Researchers still do not know why some twins become conjoined. There may be specific genetic reasons responsible for delaying the fertilized egg from splitting into two embryos. There may also be environmental reasons that prevent the egg from splitting completely. More research is required in order to determine the cause of conjoined twins.
Types of Conjoined Twins
Conjoined twins are classified according to where on their bodies they are attached. Types of conjoined twins include:
- Craniopagus: These twins are attached at the rear of the head.
- Rachipagus: A rare type of conjoining, this occurs when twins are attached at the spine.
- Parapagus: This occurs when twins are attached at the side of the pelvis or stomach.
- Pyopagus: Another rare type of attachment, this occurs when the twins are united at the pelvis.
- Cepalopagus: These twins are joined at both the head and chest, and unfortunately, rarely survive.
- Ischiopagus: This occurs when twins are attached at the front of the pelvis. They share genitals, kidneys, a bladder, and their intestines.

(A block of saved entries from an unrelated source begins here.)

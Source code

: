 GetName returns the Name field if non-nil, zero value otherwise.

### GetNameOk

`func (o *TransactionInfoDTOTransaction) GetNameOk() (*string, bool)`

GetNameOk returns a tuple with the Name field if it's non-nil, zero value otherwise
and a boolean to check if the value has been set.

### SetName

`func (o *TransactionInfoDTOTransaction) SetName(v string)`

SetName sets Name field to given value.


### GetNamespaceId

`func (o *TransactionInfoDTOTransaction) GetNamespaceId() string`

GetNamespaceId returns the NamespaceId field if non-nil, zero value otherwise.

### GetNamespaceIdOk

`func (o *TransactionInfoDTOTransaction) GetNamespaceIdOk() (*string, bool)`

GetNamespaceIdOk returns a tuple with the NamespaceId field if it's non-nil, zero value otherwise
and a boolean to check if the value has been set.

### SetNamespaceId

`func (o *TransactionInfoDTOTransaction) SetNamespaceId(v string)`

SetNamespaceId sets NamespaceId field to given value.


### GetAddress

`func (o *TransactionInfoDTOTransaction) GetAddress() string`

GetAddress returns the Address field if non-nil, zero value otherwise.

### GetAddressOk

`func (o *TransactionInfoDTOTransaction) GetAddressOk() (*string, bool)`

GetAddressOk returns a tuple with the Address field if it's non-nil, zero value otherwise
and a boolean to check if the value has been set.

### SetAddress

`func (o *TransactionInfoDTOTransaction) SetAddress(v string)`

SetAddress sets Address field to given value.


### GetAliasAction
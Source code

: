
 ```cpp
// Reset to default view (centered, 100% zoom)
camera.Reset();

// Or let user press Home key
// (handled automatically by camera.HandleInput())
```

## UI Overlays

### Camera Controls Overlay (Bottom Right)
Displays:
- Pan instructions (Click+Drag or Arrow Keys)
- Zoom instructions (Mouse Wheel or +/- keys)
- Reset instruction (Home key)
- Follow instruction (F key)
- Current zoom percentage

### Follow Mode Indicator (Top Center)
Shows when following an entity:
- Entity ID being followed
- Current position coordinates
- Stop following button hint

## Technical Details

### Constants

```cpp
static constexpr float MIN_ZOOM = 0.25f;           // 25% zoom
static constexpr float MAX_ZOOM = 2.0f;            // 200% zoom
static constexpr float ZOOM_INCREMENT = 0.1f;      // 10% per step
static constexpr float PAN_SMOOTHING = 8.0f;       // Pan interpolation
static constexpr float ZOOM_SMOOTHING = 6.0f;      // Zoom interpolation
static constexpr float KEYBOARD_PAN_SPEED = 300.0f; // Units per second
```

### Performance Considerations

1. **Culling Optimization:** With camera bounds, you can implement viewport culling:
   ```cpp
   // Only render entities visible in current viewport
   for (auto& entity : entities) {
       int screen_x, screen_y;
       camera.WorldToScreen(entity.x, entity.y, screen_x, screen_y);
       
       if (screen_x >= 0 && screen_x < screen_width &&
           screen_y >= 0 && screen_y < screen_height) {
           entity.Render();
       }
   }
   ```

- Omphalopagus: Accounting for 33% of all conjoinings, this occurs when twins are attached at the abdomen.
- Thoracopagus: The most common type of conjoining, this occurs when the twins are attached at the chest. They often share a heart.
- Parasitic: Parasitic twins have extra limbs or heads. This occurs when one twin dies in utero, and is absorbed by the other twin.
Testing for Conjoined Twins
Your health care provider should be able to detect any physical attachment between twins using an ultrasound. Ultrasound exams after the 20th week of pregnancy will allow for the detection of conjoined twins and this information can then be used in order to plan for labor and delivery. If your twins appear to be conjoined in utero, it is possible that you will go into preterm labor. Your health care provider will monitor you and your twins to ensure that pregnancy progresses as it should.
Caring for Conjoined Twins
Caring for conjoined twins can be very challenging. Those conjoined twins that do survive often have serious physical challenges. If they share limbs or organs, conjoined twins may be unable to move on their own, eat on their own, or control their own brain or heart function. In many cases, one twin relies solely on their sibling for nutritional, blood, and brain support. In some cases, separation of conjoined twins is considered in order to increase the quality of the twins’ lives, or to save their health.
Separation of conjoined twins is usually performed when the children are still very young. Typically performed between six and 12 months of age, separation involves a complex series of surgeries in order to completely detach the twins from one another. In some cases, the brain or the heart must be separated in order to provide each twin with vital organs. To date, about 200 twin separations have been performed. One or both twins survived in approximately 75% of these separation surgeries.
Conjoined twin separation is a highly debated topic, for both ethical and moral reasons. Separation often involves sacrificing one twin in order to save the life of the other twin, and because of this, many see the practice as unethical and immoral. Separation can also lead to severe physical disabilities and permanent brain damage. Additionally, it is possible for both twins to die during the separation procedure. For these reasons, separation is only carried out after rigorous testing and preparation.
Prognosis for Conjoined Twins
Unfortunately, the prognosis for conjoined twins is not very good. The vast majority of conjoined twins are stillborn or die within a few days of birth. However, those that do survive have a better prognosis. Many conjoined twins live well into their 60s, and thanks to new techniques used in separation surgeries, many separated twins go on to lead long and fulfilling lives.